Qui habite où ? Compter, localiser et observer les habitants réels en France


Source : Lévy, J., Coldefy, J., Piantoni, S., & François, J. (2023). Who Lives Whereb? Counting, Locating, and Observing France’s Real Inhabitants (Sciences Advanced, mai 2023).

Résumé

Il n'est pas facile de savoir combien de personnes il y a dans une localité, un quartier, une ville. On dispose d'une part des recensements, lorsqu'ils sont fiables, et d'autre part des enquêtes de mobilité. Le monde numérique offre de nouvelles sources, mais elles restent fragmentaires dans ce domaine. La principale faiblesse des recensements est qu'ils reposent sur une hypothèse implicite : que l’emplacement de la résidence principale d’un répondant est prédictif de l’emplacement permanent de cette personne. Tel n'est pas le cas. Les individus se déplacent, venant parfois de très loin, circulant entre de nombreux lieux au cours de la journée, et pouvant passer la nuit dans un autre lieu. Les enquêtes de mobilité contribuent à enrichir le tableau, mais elles présentent aussi plusieurs faiblesses. 

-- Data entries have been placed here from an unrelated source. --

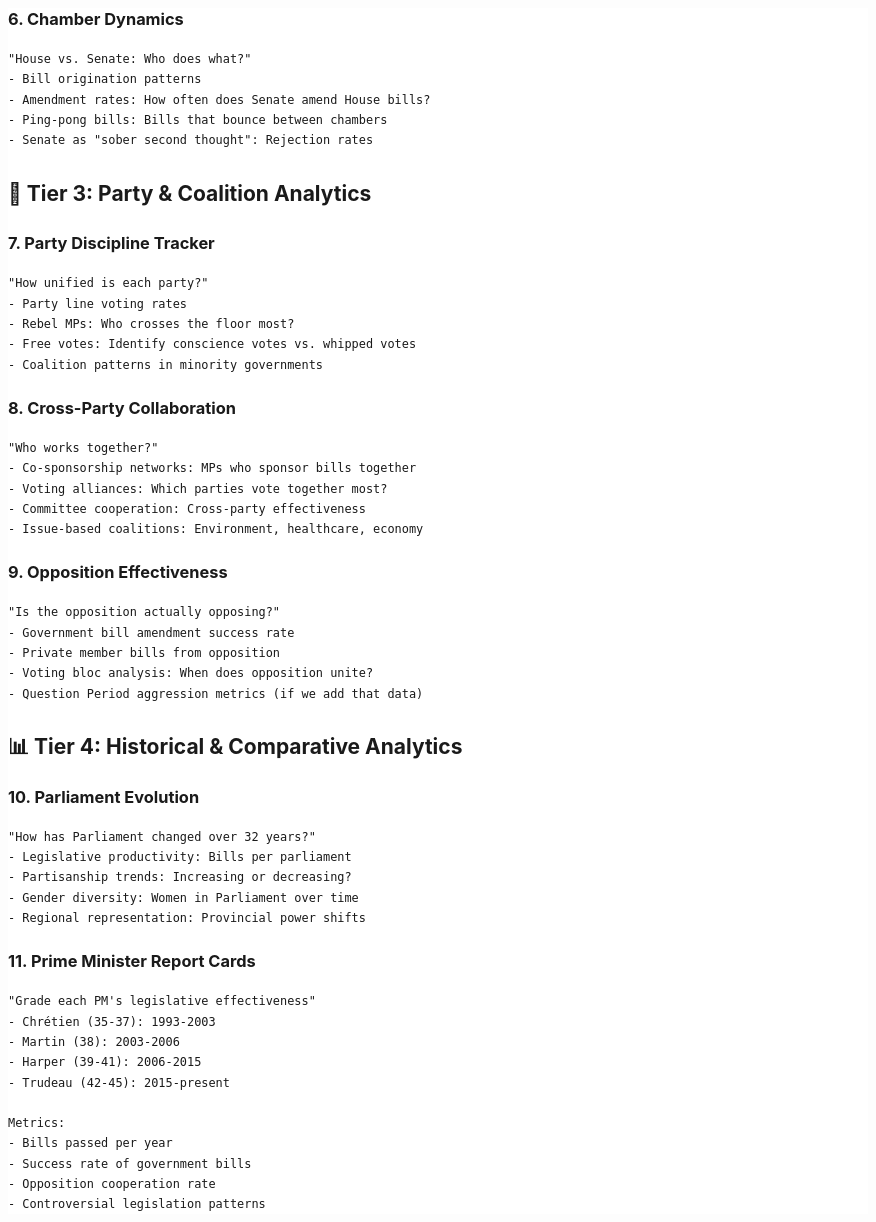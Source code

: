 ### **6. Chamber Dynamics**
```
"House vs. Senate: Who does what?"
- Bill origination patterns
- Amendment rates: How often does Senate amend House bills?
- Ping-pong bills: Bills that bounce between chambers
- Senate as "sober second thought": Rejection rates
```

## 🤝 **Tier 3: Party & Coalition Analytics**

### **7. Party Discipline Tracker**
```
"How unified is each party?"
- Party line voting rates
- Rebel MPs: Who crosses the floor most?
- Free votes: Identify conscience votes vs. whipped votes
- Coalition patterns in minority governments
```

### **8. Cross-Party Collaboration**
```
"Who works together?"
- Co-sponsorship networks: MPs who sponsor bills together
- Voting alliances: Which parties vote together most?
- Committee cooperation: Cross-party effectiveness
- Issue-based coalitions: Environment, healthcare, economy
```

### **9. Opposition Effectiveness**
```
"Is the opposition actually opposing?"
- Government bill amendment success rate
- Private member bills from opposition
- Voting bloc analysis: When does opposition unite?
- Question Period aggression metrics (if we add that data)
```

## 📊 **Tier 4: Historical & Comparative Analytics**

### **10. Parliament Evolution**
```
"How has Parliament changed over 32 years?"
- Legislative productivity: Bills per parliament
- Partisanship trends: Increasing or decreasing?
- Gender diversity: Women in Parliament over time
- Regional representation: Provincial power shifts
```

### **11. Prime Minister Report Cards**
```
"Grade each PM's legislative effectiveness"
- Chrétien (35-37): 1993-2003
- Martin (38): 2003-2006
- Harper (39-41): 2006-2015
- Trudeau (42-45): 2015-present

Metrics:
- Bills passed per year
- Success rate of government bills
- Opposition cooperation rate
- Controversial legislation patterns
```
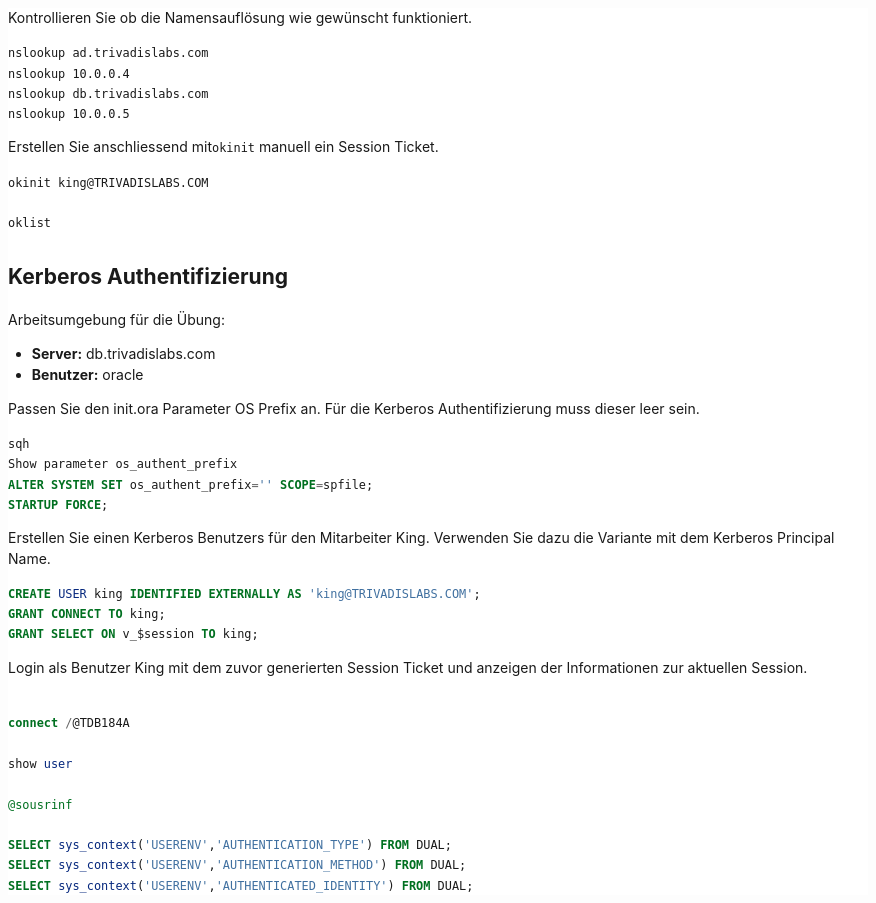 Kontrollieren Sie ob die Namensauflösung wie gewünscht funktioniert.

```bash
nslookup ad.trivadislabs.com
nslookup 10.0.0.4
nslookup db.trivadislabs.com
nslookup 10.0.0.5
```

Erstellen Sie anschliessend mit``okinit`` manuell ein Session Ticket.

```Bash
okinit king@TRIVADISLABS.COM

oklist
```

## Kerberos Authentifizierung

Arbeitsumgebung für die Übung:

* **Server:** db.trivadislabs.com
* **Benutzer:** oracle
  
Passen Sie den init.ora Parameter OS Prefix an. Für die Kerberos Authentifizierung muss dieser leer sein.

```SQL
sqh
Show parameter os_authent_prefix
ALTER SYSTEM SET os_authent_prefix='' SCOPE=spfile;
STARTUP FORCE;
```

Erstellen Sie einen Kerberos Benutzers für den Mitarbeiter King. Verwenden Sie dazu die Variante mit dem Kerberos Principal Name.

```SQL
CREATE USER king IDENTIFIED EXTERNALLY AS 'king@TRIVADISLABS.COM';
GRANT CONNECT TO king;
GRANT SELECT ON v_$session TO king;
```

Login als Benutzer King mit dem zuvor generierten Session Ticket und anzeigen der Informationen zur aktuellen Session.

```SQL

connect /@TDB184A

show user

@sousrinf

SELECT sys_context('USERENV','AUTHENTICATION_TYPE') FROM DUAL;
SELECT sys_context('USERENV','AUTHENTICATION_METHOD') FROM DUAL;
SELECT sys_context('USERENV','AUTHENTICATED_IDENTITY') FROM DUAL;
```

Pour la première fois, des données téléphoniques massives, fiables, collectées et vérifiées avec un haut niveau de précision spatiale et temporelle et couvrant l'ensemble du territoire français ont été utilisées pour répondre à ce questionnement. L'article soulève la question de la qualité et de la pertinence des données et propose un cadre qui se concentre sur l'habitant, et non seulement sur le résident ou le navetteur. Le traitement de ces données permet de mieux estimer les habitants résidant vraiment sur leur lieu de résidence et de proposer une nouvelle approche. Deux nouveaux indicateurs (habitant année et indice d'attractivité) ont été conçus pour rendre compte de la réalité des pratiques spatiales individuelles et pour appréhender les multiples modes d'habiter. Les cartes réalisées à partir de ces données sont produites et analysées dans l'article.

Cartogramme représentant la densité d'habitants à l'année en France (source : Lévy & al., 2023)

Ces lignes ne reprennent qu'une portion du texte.